>>
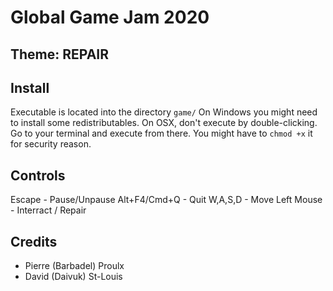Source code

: # Global Game Jam 2020
## Theme: **REPAIR**

## Install
Executable is located into the directory `game/`
On Windows you might need to install some redistributables.
On OSX, don't execute by double-clicking. Go to your terminal and execute from there. You might have to `chmod +x` it for security reason.

## Controls
Escape - Pause/Unpause
Alt+F4/Cmd+Q - Quit
W,A,S,D - Move
Left Mouse - Interract / Repair

## Credits
- Pierre (Barbadel) Proulx
- David (Daivuk) St-Louis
<<
EXERCISE DIRECTIONS:
Everything from the line containing "Left Mouse - Interract / Repair" through the last line above should be copied exactly, please, with nothing added.

SOLUTION FOR THIS EXERCISE:
Left Mouse - Interract / Repair

## Credits
- Pierre (Barbadel) Proulx
- David (Daivuk) St-Louis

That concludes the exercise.